05. Final Fantasy V – “Library of Ancients”
(“Main Theme of Final Fantasy V” | “Lenna’s Theme” | “The Dragon Spreads Its Wings” | “The Evil Lord Exdeath” etc.)
Composição: Nobuo Uematsu
Arranjo: Jonne Valtonen

– Final Fantasy XIII: ainda não houve uma performance de FFXIII que não fosse uma reprodução literal ou então muito similar às músicas do jogo. Ouvir as majestosas composições de Masashi Hamauzu em uma única suíte promete ser um segmento e tanto. Como as faixas já são naturalmente orquestradas, fico curioso para ver como elas serão reinventadas. Por exemplo, a “Vanille’s Theme”, uma das escolhidas, é um solo de piano na trilha original. Será que ela vai continuar assim? O tema de combate “Blinded by Light” era obrigatório. Evidentemente, também gostei da confirmação da belíssima “Prelude to Final Fantasy XIII” e da pomposa “Nautilus”. A mistura de estilos de Masashi Hamauzu e Jonne Valtonen, que arranjaram a suíte, deverá ser bastante interessante.

–  Final Fantasy IX: a trilha do último Final Fantasy para PlayStation é a mais extensa da série, com mais de uma centena de músicas. Logo de cara me chamou a atenção a “Hunter Chance”. A versão do Distant Worlds já era boa, mas com um arranjador mais talentoso como o Roger Wanamo promete ficar melhor ainda. “Mourning the Sky” não era uma música que estava nos meus radares, e sua melodia emocionante merecia ser arranjada para cordas reais. A militar “Assault of the Silver Dragons” e a irreverente “Vivi’s Theme” mostram que esse segmento deve ser bastante eclético.

– Final Fantasy VIII: o tema de combate “Don’t be Afraid” já foi arranjado pelo Shiro Hamaguchi no 20020220, mas sempre é uma boa pedida. “The Oath” também já teve um arranjo orquestral, dessa vez no Tour de Japon.
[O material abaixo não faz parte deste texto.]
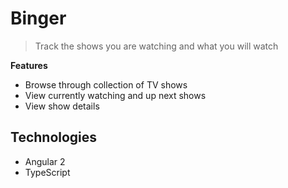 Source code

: # Binger

> Track the shows you are watching and what you will watch

**Features**
* Browse through collection of TV shows 
* View currently watching and up next shows
* View show details 

Technologies
-----

* Angular 2 
* TypeScript


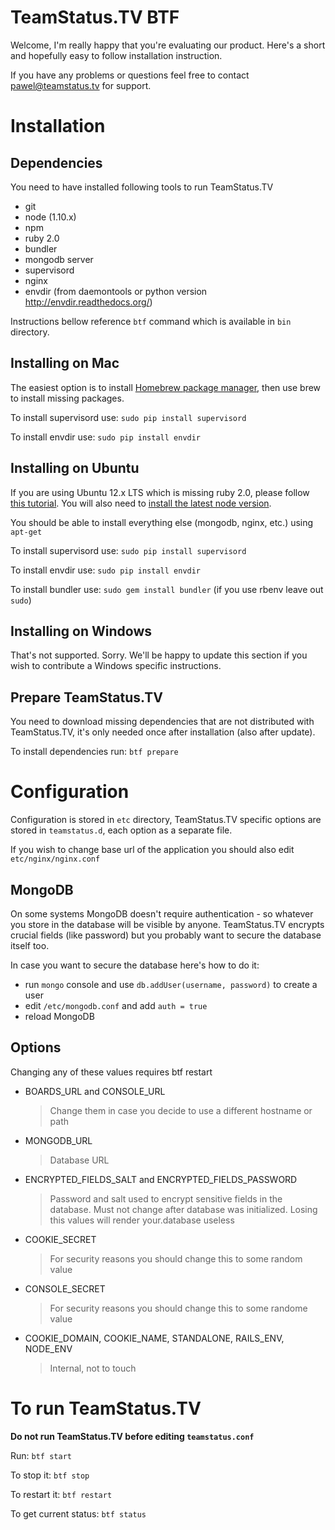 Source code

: # TeamStatus.TV BTF

Welcome, I'm really happy that you're evaluating our product. Here's a short and hopefully easy to follow installation instruction.

If you have any problems or questions feel free to contact pawel@teamstatus.tv for support.

# Installation

## Dependencies

You need to have installed following tools to run TeamStatus.TV

* git
* node (1.10.x)
* npm
* ruby 2.0
* bundler
* mongodb server
* supervisord
* nginx
* envdir (from daemontools or python version http://envdir.readthedocs.org/)

Instructions bellow reference `btf` command which is available in `bin` directory.

## Installing on Mac

The easiest option is to install [Homebrew package manager](http://brew.sh), then use brew to install missing packages.

To install supervisord use: `sudo pip install supervisord`

To install envdir use: `sudo pip install envdir`

## Installing on Ubuntu

If you are using Ubuntu 12.x LTS which is missing ruby 2.0, please follow [this tutorial](http://timwise.blogspot.com/2013/05/installing-ruby-2-rails-4-on-ubuntu.html). You will also need to [install the latest node version](https://www.digitalocean.com/community/articles/how-to-install-an-upstream-version-of-node-js-on-ubuntu-12-04).

You should be able to install everything else (mongodb, nginx, etc.) using `apt-get`

To install supervisord use: `sudo pip install supervisord`

To install envdir use: `sudo pip install envdir`

To install bundler use: `sudo gem install bundler` (if you use rbenv leave out `sudo`)

## Installing on Windows

That's not supported. Sorry. We'll be happy to update this section if you wish to contribute a Windows specific instructions.

## Prepare TeamStatus.TV

You need to download missing dependencies that are not distributed with TeamStatus.TV, it's only needed once after installation (also after update).

To install dependencies run: `btf prepare`

# Configuration

Configuration is stored in `etc` directory, TeamStatus.TV specific options are stored in `teamstatus.d`, each option as a separate file.

If you wish to change base url of the application you should also edit `etc/nginx/nginx.conf`

## MongoDB

On some systems MongoDB doesn't require authentication - so whatever you store in the database will be visible by anyone. TeamStatus.TV encrypts crucial fields (like password) but you probably want to secure the database itself too.

In case you want to secure the database here's how to do it:

* run `mongo` console and use `db.addUser(username, password)` to create a user
* edit `/etc/mongodb.conf` and add `auth = true`
* reload MongoDB

## Options

Changing any of these values requires btf restart

*	BOARDS_URL and CONSOLE_URL
	> Change them in case you decide to use a different hostname or path

* MONGODB_URL
	> Database URL

* ENCRYPTED_FIELDS_SALT and ENCRYPTED_FIELDS_PASSWORD
	> Password and salt used to encrypt sensitive fields in the database. Must not change after database was initialized. Losing this values will render your.database useless

* COOKIE_SECRET
	> For security reasons you should change this to some random value

* CONSOLE_SECRET
	> For security reasons you should change this to some randome value

* COOKIE_DOMAIN, COOKIE_NAME, STANDALONE, RAILS_ENV, NODE_ENV
	> Internal, not to touch

# To run TeamStatus.TV

**Do not run TeamStatus.TV before editing `teamstatus.conf`**

Run: `btf start`

To stop it: `btf stop`

To restart it: `btf restart`

To get current status: `btf status`
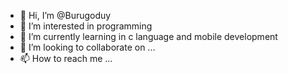 - 👋 Hi, I’m @Burugoduy
- 👀 I’m interested in programming
- 🌱 I’m currently learning in c language and mobile development
- 💞️ I’m looking to collaborate on ...
- 📫 How to reach me ...

<!---
Burugoduy/Burugoduy is a ✨ special ✨ repository because its `README.md` (this file) appears on your GitHub profile.
You can click the Preview link to take a look at your changes.
--->
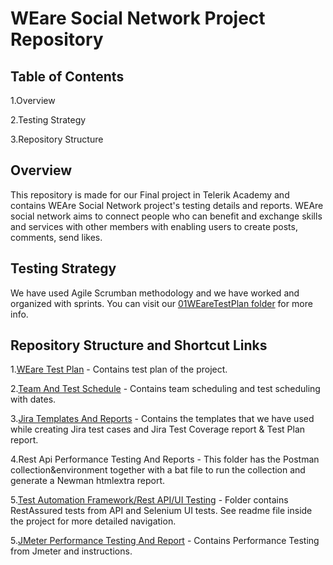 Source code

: # WEare Social Network Project Repository

## Table of Contents
1.Overview 

2.Testing Strategy

3.Repository Structure

## Overview 
This repository is made for our Final project in Telerik Academy and contains WEAre Social Network project's testing details and reports. WEAre social network aims to connect people who can benefit and exchange skills and services with other members
with enabling users to create posts, comments, send likes. 

## Testing Strategy
We have used Agile Scrumban methodology and we have worked and organized with sprints. You can visit our [01WEareTestPlan folder](https://github.com/FINAL-PROJECT-T-H-K/Social-Network-Project/tree/main/01WEareTestPlan) for more info. 

## Repository Structure and Shortcut Links
1.[WEare Test Plan](https://github.com/FINAL-PROJECT-T-H-K/Social-Network-Project/tree/main/01WEareTestPlan) - Contains test plan of the project.

2.[Team And Test Schedule](https://github.com/FINAL-PROJECT-T-H-K/Social-Network-Project/tree/main/02TeamAndTestSchedule) - Contains team scheduling and test scheduling with dates.

3.[Jira Templates And Reports](https://github.com/FINAL-PROJECT-T-H-K/Social-Network-Project/tree/main/03JiraTemplatesAndReports) - Contains the templates that we have used while creating Jira test cases and Jira Test Coverage report & Test Plan report.

4.Rest Api Performance Testing And Reports - This folder has the Postman collection&environment together with a bat file to run the collection and generate a Newman htmlextra report.

5.[Test Automation Framework/Rest API/UI Testing](https://github.com/FINAL-PROJECT-T-H-K/Social-Network-Project/tree/main/TestAutomationFramework) - Folder contains RestAssured tests from API and Selenium UI tests. See readme file inside the project
for more detailed navigation.

5.[JMeter Performance Testing And Report](https://github.com/FINAL-PROJECT-T-H-K/Social-Network-Project/tree/main/05JMeterPerformanceTestingAndReport) - Contains Performance Testing from Jmeter and instructions.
As outras duas, em compensação, jamais foram tocadas em concertos oficiais da série. Não me lembrava da “The Landing”, uma música cuja sintetização não permitia transmitir toda a imponência da composição. “Waltz for the Moon”, a famosa música da CG do baile, promete ser um dos pontos altos da suíte. Embora não tenha sido confirmada, a “Liberi Fatali” deve fazer alguma aparição – em algum arranjo sem coral, já que o concerto terá apenas orquestra.

– Final Fantasy V: já cansei de dizer o quanto aprecio a era SNES na carreira de Nobuo Uematsu e, como não poderia deixar de ser, esse é o segmento que estou com mais expectativa. A “Main Theme” já foi arranjada duas vezes (OGC2 e Tour de Japon), porém não podia ser ignorada dada a sua importância. Acredito ser um dos temas de abertura mais empolgantes da série. Agora… “The Dragon Spreads Its Wings”? Dado o meu histórico com músicas favoritas não arranjadas, não imaginei que essa faixa pudesse ser escolhida. Fantástico! A emotiva “Lenna’s Theme” é um tema que talvez já teria sido arranjado antes se FFV fosse um jogo mais popular. Para fechar, ainda tem a poderosa “The Evil Lord Exdeath”.